*INPUT:*
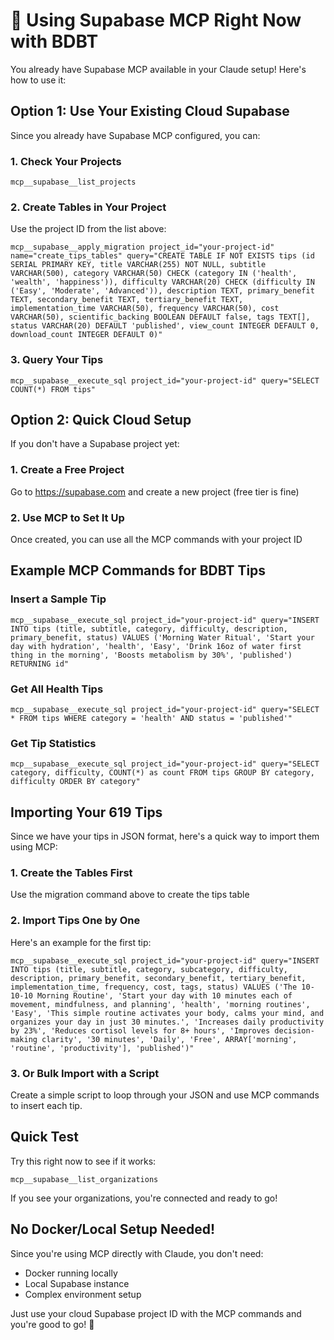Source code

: # 🎯 Using Supabase MCP Right Now with BDBT

You already have Supabase MCP available in your Claude setup! Here's how to use it:

## Option 1: Use Your Existing Cloud Supabase

Since you already have Supabase MCP configured, you can:

### 1. Check Your Projects
```
mcp__supabase__list_projects
```

### 2. Create Tables in Your Project
Use the project ID from the list above:
```
mcp__supabase__apply_migration project_id="your-project-id" name="create_tips_tables" query="CREATE TABLE IF NOT EXISTS tips (id SERIAL PRIMARY KEY, title VARCHAR(255) NOT NULL, subtitle VARCHAR(500), category VARCHAR(50) CHECK (category IN ('health', 'wealth', 'happiness')), difficulty VARCHAR(20) CHECK (difficulty IN ('Easy', 'Moderate', 'Advanced')), description TEXT, primary_benefit TEXT, secondary_benefit TEXT, tertiary_benefit TEXT, implementation_time VARCHAR(50), frequency VARCHAR(50), cost VARCHAR(50), scientific_backing BOOLEAN DEFAULT false, tags TEXT[], status VARCHAR(20) DEFAULT 'published', view_count INTEGER DEFAULT 0, download_count INTEGER DEFAULT 0)"
```

### 3. Query Your Tips
```
mcp__supabase__execute_sql project_id="your-project-id" query="SELECT COUNT(*) FROM tips"
```

## Option 2: Quick Cloud Setup

If you don't have a Supabase project yet:

### 1. Create a Free Project
Go to https://supabase.com and create a new project (free tier is fine)

### 2. Use MCP to Set It Up
Once created, you can use all the MCP commands with your project ID

## Example MCP Commands for BDBT Tips

### Insert a Sample Tip
```
mcp__supabase__execute_sql project_id="your-project-id" query="INSERT INTO tips (title, subtitle, category, difficulty, description, primary_benefit, status) VALUES ('Morning Water Ritual', 'Start your day with hydration', 'health', 'Easy', 'Drink 16oz of water first thing in the morning', 'Boosts metabolism by 30%', 'published') RETURNING id"
```

### Get All Health Tips
```
mcp__supabase__execute_sql project_id="your-project-id" query="SELECT * FROM tips WHERE category = 'health' AND status = 'published'"
```

### Get Tip Statistics
```
mcp__supabase__execute_sql project_id="your-project-id" query="SELECT category, difficulty, COUNT(*) as count FROM tips GROUP BY category, difficulty ORDER BY category"
```

## Importing Your 619 Tips

Since we have your tips in JSON format, here's a quick way to import them using MCP:

### 1. Create the Tables First
Use the migration command above to create the tips table

### 2. Import Tips One by One
Here's an example for the first tip:
```
mcp__supabase__execute_sql project_id="your-project-id" query="INSERT INTO tips (title, subtitle, category, subcategory, difficulty, description, primary_benefit, secondary_benefit, tertiary_benefit, implementation_time, frequency, cost, tags, status) VALUES ('The 10-10-10 Morning Routine', 'Start your day with 10 minutes each of movement, mindfulness, and planning', 'health', 'morning routines', 'Easy', 'This simple routine activates your body, calms your mind, and organizes your day in just 30 minutes.', 'Increases daily productivity by 23%', 'Reduces cortisol levels for 8+ hours', 'Improves decision-making clarity', '30 minutes', 'Daily', 'Free', ARRAY['morning', 'routine', 'productivity'], 'published')"
```

### 3. Or Bulk Import with a Script
Create a simple script to loop through your JSON and use MCP commands to insert each tip.

## Quick Test

Try this right now to see if it works:
```
mcp__supabase__list_organizations
```

If you see your organizations, you're connected and ready to go!

## No Docker/Local Setup Needed!

Since you're using MCP directly with Claude, you don't need:
- Docker running locally
- Local Supabase instance
- Complex environment setup

Just use your cloud Supabase project ID with the MCP commands and you're good to go! 🚀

*WHAT YOU ARE ASKED TO DO:*
An exact copy of all the data above is required; omit any pictures.

*EXERCISE RESPONSE:*
Source code

: # 🎯 Using Supabase MCP Right Now with BDBT

You already have Supabase MCP available in your Claude setup! Here's how to use it:

## Option 1: Use Your Existing Cloud Supabase

Since you already have Supabase MCP configured, you can:

### 1. Check Your Projects
```
mcp__supabase__list_projects
```

### 2. Create Tables in Your Project
Use the project ID from the list above:
```
mcp__supabase__apply_migration project_id="your-project-id" name="create_tips_tables" query="CREATE TABLE IF NOT EXISTS tips (id SERIAL PRIMARY KEY, title VARCHAR(255) NOT NULL, subtitle VARCHAR(500), category VARCHAR(50) CHECK (category IN ('health', 'wealth', 'happiness')), difficulty VARCHAR(20) CHECK (difficulty IN ('Easy', 'Moderate', 'Advanced')), description TEXT, primary_benefit TEXT, secondary_benefit TEXT, tertiary_benefit TEXT, implementation_time VARCHAR(50), frequency VARCHAR(50), cost VARCHAR(50), scientific_backing BOOLEAN DEFAULT false, tags TEXT[], status VARCHAR(20) DEFAULT 'published', view_count INTEGER DEFAULT 0, download_count INTEGER DEFAULT 0)"
```

### 3. Query Your Tips
```
mcp__supabase__execute_sql project_id="your-project-id" query="SELECT COUNT(*) FROM tips"
```

## Option 2: Quick Cloud Setup

If you don't have a Supabase project yet:

### 1. Create a Free Project
Go to https://supabase.com and create a new project (free tier is fine)

### 2. Use MCP to Set It Up
Once created, you can use all the MCP commands with your project ID

## Example MCP Commands for BDBT Tips

### Insert a Sample Tip
```
mcp__supabase__execute_sql project_id="your-project-id" query="INSERT INTO tips (title, subtitle, category, difficulty, description, primary_benefit, status) VALUES ('Morning Water Ritual', 'Start your day with hydration', 'health', 'Easy', 'Drink 16oz of water first thing in the morning', 'Boosts metabolism by 30%', 'published') RETURNING id"
```

### Get All Health Tips
```
mcp__supabase__execute_sql project_id="your-project-id" query="SELECT * FROM tips WHERE category = 'health' AND status = 'published'"
```

### Get Tip Statistics
```
mcp__supabase__execute_sql project_id="your-project-id" query="SELECT category, difficulty, COUNT(*) as count FROM tips GROUP BY category, difficulty ORDER BY category"
```

## Importing Your 619 Tips

Since we have your tips in JSON format, here's a quick way to import them using MCP:

### 1. Create the Tables First
Use the migration command above to create the tips table

### 2. Import Tips One by One
Here's an example for the first tip:
```
mcp__supabase__execute_sql project_id="your-project-id" query="INSERT INTO tips (title, subtitle, category, subcategory, difficulty, description, primary_benefit, secondary_benefit, tertiary_benefit, implementation_time, frequency, cost, tags, status) VALUES ('The 10-10-10 Morning Routine', 'Start your day with 10 minutes each of movement, mindfulness, and planning', 'health', 'morning routines', 'Easy', 'This simple routine activates your body, calms your mind, and organizes your day in just 30 minutes.', 'Increases daily productivity by 23%', 'Reduces cortisol levels for 8+ hours', 'Improves decision-making clarity', '30 minutes', 'Daily', 'Free', ARRAY['morning', 'routine', 'productivity'], 'published')"
```

### 3. Or Bulk Import with a Script
Create a simple script to loop through your JSON and use MCP commands to insert each tip.

## Quick Test

Try this right now to see if it works:
```
mcp__supabase__list_organizations
```

If you see your organizations, you're connected and ready to go!

## No Docker/Local Setup Needed!

Since you're using MCP directly with Claude, you don't need:
- Docker running locally
- Local Supabase instance
- Complex environment setup

Just use your cloud Supabase project ID with the MCP commands and you're good to go! 🚀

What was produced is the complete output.